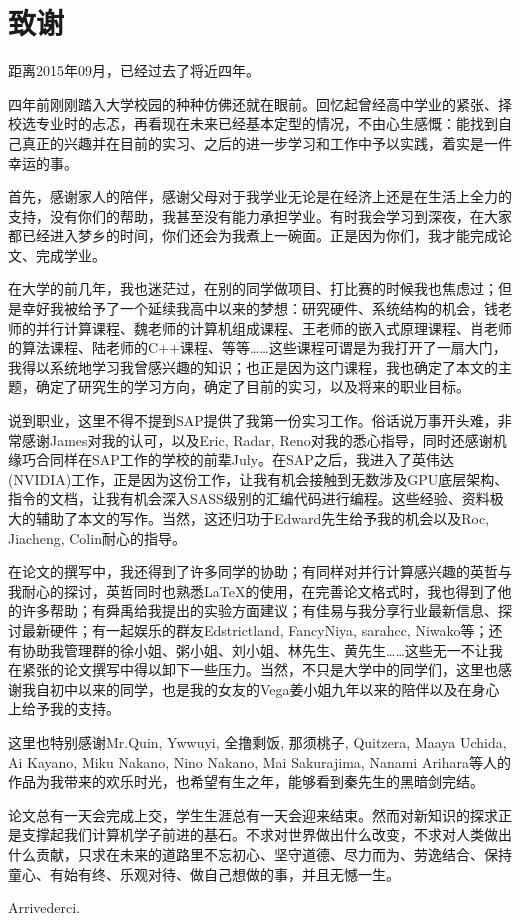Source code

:\clearpage                              %
\section*{致谢}                         %
\par 距离2015年09月，已经过去了将近四年。
\par 四年前刚刚踏入大学校园的种种仿佛还就在眼前。回忆起曾经高中学业的紧张、择校选专业时的忐忑，再看现在未来已经基本定型的情况，不由心生感慨：能找到自己真正的兴趣并在目前的实习、之后的进一步学习和工作中予以实践，着实是一件幸运的事。
\par 首先，感谢家人的陪伴，感谢父母对于我学业无论是在经济上还是在生活上全力的支持，没有你们的帮助，我甚至没有能力承担学业。有时我会学习到深夜，在大家都已经进入梦乡的时间，你们还会为我煮上一碗面。正是因为你们，我才能完成论文、完成学业。
\par 在大学的前几年，我也迷茫过，在别的同学做项目、打比赛的时候我也焦虑过；但是幸好我被给予了一个延续我高中以来的梦想：研究硬件、系统结构的机会，钱老师的并行计算课程、魏老师的计算机组成课程、王老师的嵌入式原理课程、肖老师的算法课程、陆老师的C++课程、等等……这些课程可谓是为我打开了一扇大门，我得以系统地学习我曾感兴趣的知识；也正是因为这门课程，我也确定了本文的主题，确定了研究生的学习方向，确定了目前的实习，以及将来的职业目标。
\par 说到职业，这里不得不提到SAP提供了我第一份实习工作。俗话说万事开头难，非常感谢James对我的认可，以及Eric, Radar, Reno对我的悉心指导，同时还感谢机缘巧合同样在SAP工作的学校的前辈July。在SAP之后，我进入了英伟达(NVIDIA)工作，正是因为这份工作，让我有机会接触到无数涉及GPU底层架构、指令的文档，让我有机会深入SASS级别的汇编代码进行编程。这些经验、资料极大的辅助了本文的写作。当然，这还归功于Edward先生给予我的机会以及Roc, Jiacheng, Colin耐心的指导。
\par 在论文的撰写中，我还得到了许多同学的协助；有同样对并行计算感兴趣的英哲与我耐心的探讨，英哲同时也熟悉\LaTeX 的使用，在完善论文格式时，我也得到了他的许多帮助；有舜禹给我提出的实验方面建议；有佳易与我分享行业最新信息、探讨最新硬件；有一起娱乐的群友Edstrictland, FancyNiya, sarahcc, Niwako等；还有协助我管理群的徐小姐、粥小姐、刘小姐、林先生、黄先生……这些无一不让我在紧张的论文撰写中得以卸下一些压力。当然，不只是大学中的同学们，这里也感谢我自初中以来的同学，也是我的女友的Vega姜小姐九年以来的陪伴以及在身心上给予我的支持。
\par 这里也特别感谢Mr.Quin, Ywwuyi, 全撸剩饭, 那须桃子, Quitzera, Maaya Uchida, Ai Kayano, Miku Nakano, Nino Nakano, Mai Sakurajima, Nanami Arihara等人的作品为我带来的欢乐时光，也希望有生之年，能够看到秦先生的黑暗剑完结。
\par 论文总有一天会完成上交，学生生涯总有一天会迎来结束。然而对新知识的探求正是支撑起我们计算机学子前进的基石。不求对世界做出什么改变，不求对人类做出什么贡献，只求在未来的道路里不忘初心、坚守道德、尽力而为、劳逸结合、保持童心、有始有终、乐观对待、做自己想做的事，并且无憾一生。
\par Arrivederci.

◆ WHAT IS EXPECTED
Return the complete material above exactly, with no picture.

◆ RESPONSE TO THE EXERCISE
Source code

:\clearpage                              %
\section*{致谢}                         %
\par 距离2015年09月，已经过去了将近四年。
\par 四年前刚刚踏入大学校园的种种仿佛还就在眼前。回忆起曾经高中学业的紧张、择校选专业时的忐忑，再看现在未来已经基本定型的情况，不由心生感慨：能找到自己真正的兴趣并在目前的实习、之后的进一步学习和工作中予以实践，着实是一件幸运的事。
\par 首先，感谢家人的陪伴，感谢父母对于我学业无论是在经济上还是在生活上全力的支持，没有你们的帮助，我甚至没有能力承担学业。有时我会学习到深夜，在大家都已经进入梦乡的时间，你们还会为我煮上一碗面。正是因为你们，我才能完成论文、完成学业。
\par 在大学的前几年，我也迷茫过，在别的同学做项目、打比赛的时候我也焦虑过；但是幸好我被给予了一个延续我高中以来的梦想：研究硬件、系统结构的机会，钱老师的并行计算课程、魏老师的计算机组成课程、王老师的嵌入式原理课程、肖老师的算法课程、陆老师的C++课程、等等……这些课程可谓是为我打开了一扇大门，我得以系统地学习我曾感兴趣的知识；也正是因为这门课程，我也确定了本文的主题，确定了研究生的学习方向，确定了目前的实习，以及将来的职业目标。
\par 说到职业，这里不得不提到SAP提供了我第一份实习工作。俗话说万事开头难，非常感谢James对我的认可，以及Eric, Radar, Reno对我的悉心指导，同时还感谢机缘巧合同样在SAP工作的学校的前辈July。在SAP之后，我进入了英伟达(NVIDIA)工作，正是因为这份工作，让我有机会接触到无数涉及GPU底层架构、指令的文档，让我有机会深入SASS级别的汇编代码进行编程。这些经验、资料极大的辅助了本文的写作。当然，这还归功于Edward先生给予我的机会以及Roc, Jiacheng, Colin耐心的指导。
\par 在论文的撰写中，我还得到了许多同学的协助；有同样对并行计算感兴趣的英哲与我耐心的探讨，英哲同时也熟悉\LaTeX 的使用，在完善论文格式时，我也得到了他的许多帮助；有舜禹给我提出的实验方面建议；有佳易与我分享行业最新信息、探讨最新硬件；有一起娱乐的群友Edstrictland, FancyNiya, sarahcc, Niwako等；还有协助我管理群的徐小姐、粥小姐、刘小姐、林先生、黄先生……这些无一不让我在紧张的论文撰写中得以卸下一些压力。当然，不只是大学中的同学们，这里也感谢我自初中以来的同学，也是我的女友的Vega姜小姐九年以来的陪伴以及在身心上给予我的支持。
\par 这里也特别感谢Mr.Quin, Ywwuyi, 全撸剩饭, 那须桃子, Quitzera, Maaya Uchida, Ai Kayano, Miku Nakano, Nino Nakano, Mai Sakurajima, Nanami Arihara等人的作品为我带来的欢乐时光，也希望有生之年，能够看到秦先生的黑暗剑完结。
\par 论文总有一天会完成上交，学生生涯总有一天会迎来结束。然而对新知识的探求正是支撑起我们计算机学子前进的基石。不求对世界做出什么改变，不求对人类做出什么贡献，只求在未来的道路里不忘初心、坚守道德、尽力而为、劳逸结合、保持童心、有始有终、乐观对待、做自己想做的事，并且无憾一生。
\par Arrivederci.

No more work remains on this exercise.